___ Data shown ___

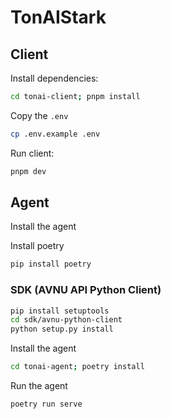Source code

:# TonAIStark


## Client

Install dependencies:

```bash
cd tonai-client; pnpm install
```

Copy the `.env`

```bash
cp .env.example .env
```

Run client:

```bash
pnpm dev
```

## Agent

Install the agent 

Install poetry

```bash
pip install poetry
```

### SDK (AVNU API Python Client)
```bash
pip install setuptools
cd sdk/avnu-python-client
python setup.py install
```

Install the agent

```bash
cd tonai-agent; poetry install
```

Run the agent

```bash
poetry run serve
```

___

What to produce –
Your copy should hold every entry exactly as written, but none of the pictures.

Solution below –
Source code

:# TonAIStark


## Client

Install dependencies:

```bash
cd tonai-client; pnpm install
```

Copy the `.env`

```bash
cp .env.example .env
```

Run client:

```bash
pnpm dev
```

## Agent

Install the agent 

Install poetry

```bash
pip install poetry
```

### SDK (AVNU API Python Client)
```bash
pip install setuptools
cd sdk/avnu-python-client
python setup.py install
```

Install the agent

```bash
cd tonai-agent; poetry install
```

Run the agent

```bash
poetry run serve
```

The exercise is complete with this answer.